Task statement — Go through the entries one line at a time, and gather every line that has the word "mathrm".

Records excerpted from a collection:

◆ ◆ ◆ ◆

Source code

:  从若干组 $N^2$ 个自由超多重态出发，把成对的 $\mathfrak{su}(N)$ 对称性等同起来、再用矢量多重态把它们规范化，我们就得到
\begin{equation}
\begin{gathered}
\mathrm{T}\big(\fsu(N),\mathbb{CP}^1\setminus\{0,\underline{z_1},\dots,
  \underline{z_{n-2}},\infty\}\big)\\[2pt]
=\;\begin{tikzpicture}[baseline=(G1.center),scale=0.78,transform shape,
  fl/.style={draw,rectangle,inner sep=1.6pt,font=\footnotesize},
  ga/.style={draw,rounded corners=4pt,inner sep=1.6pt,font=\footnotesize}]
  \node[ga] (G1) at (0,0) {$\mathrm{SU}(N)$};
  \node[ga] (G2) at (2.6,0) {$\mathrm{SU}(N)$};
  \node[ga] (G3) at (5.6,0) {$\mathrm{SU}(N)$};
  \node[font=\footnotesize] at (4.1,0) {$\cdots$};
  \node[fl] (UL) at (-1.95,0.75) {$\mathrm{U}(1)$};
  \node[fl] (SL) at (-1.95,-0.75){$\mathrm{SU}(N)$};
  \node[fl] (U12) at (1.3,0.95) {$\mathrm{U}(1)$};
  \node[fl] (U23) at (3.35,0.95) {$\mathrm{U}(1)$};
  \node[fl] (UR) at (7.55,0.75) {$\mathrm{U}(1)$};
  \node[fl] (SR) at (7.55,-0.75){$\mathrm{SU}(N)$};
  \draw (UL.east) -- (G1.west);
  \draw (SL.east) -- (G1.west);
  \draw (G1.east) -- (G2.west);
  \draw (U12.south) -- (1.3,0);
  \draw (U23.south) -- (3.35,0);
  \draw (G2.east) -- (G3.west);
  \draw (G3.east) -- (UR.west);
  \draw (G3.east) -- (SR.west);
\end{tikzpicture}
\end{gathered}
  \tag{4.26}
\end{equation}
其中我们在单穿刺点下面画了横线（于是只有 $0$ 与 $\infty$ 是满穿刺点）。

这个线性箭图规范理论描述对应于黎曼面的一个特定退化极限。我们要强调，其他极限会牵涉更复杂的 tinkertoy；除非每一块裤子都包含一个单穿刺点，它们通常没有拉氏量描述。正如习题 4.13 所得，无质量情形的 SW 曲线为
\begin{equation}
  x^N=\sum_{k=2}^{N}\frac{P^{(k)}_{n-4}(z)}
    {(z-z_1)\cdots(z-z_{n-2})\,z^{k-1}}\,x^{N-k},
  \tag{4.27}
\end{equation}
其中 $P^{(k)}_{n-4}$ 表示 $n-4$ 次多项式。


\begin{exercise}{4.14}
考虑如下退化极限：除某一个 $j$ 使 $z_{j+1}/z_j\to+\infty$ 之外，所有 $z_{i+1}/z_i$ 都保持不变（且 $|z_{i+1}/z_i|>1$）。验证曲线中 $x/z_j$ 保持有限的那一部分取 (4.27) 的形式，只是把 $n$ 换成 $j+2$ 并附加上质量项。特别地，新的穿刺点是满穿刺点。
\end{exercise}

◆ ◆ ◆ ◆

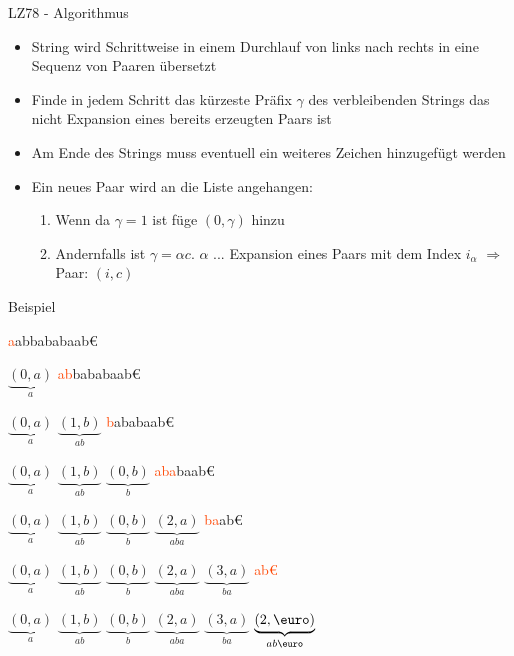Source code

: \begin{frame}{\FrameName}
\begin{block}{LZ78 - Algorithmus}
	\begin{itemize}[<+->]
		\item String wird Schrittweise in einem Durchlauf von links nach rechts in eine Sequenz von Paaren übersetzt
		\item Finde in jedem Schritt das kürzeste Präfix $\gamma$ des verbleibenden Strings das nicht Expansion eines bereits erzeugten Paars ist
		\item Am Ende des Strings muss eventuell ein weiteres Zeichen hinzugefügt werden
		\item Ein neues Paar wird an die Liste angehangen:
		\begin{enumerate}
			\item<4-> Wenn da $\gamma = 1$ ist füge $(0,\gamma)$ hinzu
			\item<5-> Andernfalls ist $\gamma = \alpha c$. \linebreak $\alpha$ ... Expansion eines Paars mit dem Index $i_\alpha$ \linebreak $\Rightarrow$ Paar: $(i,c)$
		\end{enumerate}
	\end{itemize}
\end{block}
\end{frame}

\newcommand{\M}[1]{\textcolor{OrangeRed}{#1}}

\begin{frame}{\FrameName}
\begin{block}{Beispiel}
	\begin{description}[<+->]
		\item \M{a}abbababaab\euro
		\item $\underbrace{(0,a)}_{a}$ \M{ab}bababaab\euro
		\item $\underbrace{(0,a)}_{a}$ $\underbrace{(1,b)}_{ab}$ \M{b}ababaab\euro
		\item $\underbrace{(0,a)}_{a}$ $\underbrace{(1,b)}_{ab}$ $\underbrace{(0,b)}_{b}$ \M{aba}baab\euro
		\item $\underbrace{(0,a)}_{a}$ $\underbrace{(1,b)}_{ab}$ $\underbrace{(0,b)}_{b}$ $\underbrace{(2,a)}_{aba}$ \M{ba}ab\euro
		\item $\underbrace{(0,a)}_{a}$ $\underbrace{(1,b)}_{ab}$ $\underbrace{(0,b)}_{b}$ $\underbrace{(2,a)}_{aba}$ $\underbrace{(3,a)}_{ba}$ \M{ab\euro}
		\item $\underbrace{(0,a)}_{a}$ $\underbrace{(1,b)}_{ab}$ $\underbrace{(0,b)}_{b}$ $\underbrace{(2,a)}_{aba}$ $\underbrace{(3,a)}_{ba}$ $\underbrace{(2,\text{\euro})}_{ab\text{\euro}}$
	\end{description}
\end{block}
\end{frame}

◆ ◆ ◆ ◆

Response to this exercise —
\mathrm{T}\big(\fsu(N),\mathbb{CP}^1\setminus\{0,\underline{z_1},\dots,
  \node[ga] (G1) at (0,0) {$\mathrm{SU}(N)$};
  \node[ga] (G2) at (2.6,0) {$\mathrm{SU}(N)$};
  \node[ga] (G3) at (5.6,0) {$\mathrm{SU}(N)$};
  \node[fl] (UL) at (-1.95,0.75) {$\mathrm{U}(1)$};
  \node[fl] (SL) at (-1.95,-0.75){$\mathrm{SU}(N)$};
  \node[fl] (U12) at (1.3,0.95) {$\mathrm{U}(1)$};
  \node[fl] (U23) at (3.35,0.95) {$\mathrm{U}(1)$};
  \node[fl] (UR) at (7.55,0.75) {$\mathrm{U}(1)$};
  \node[fl] (SR) at (7.55,-0.75){$\mathrm{SU}(N)$};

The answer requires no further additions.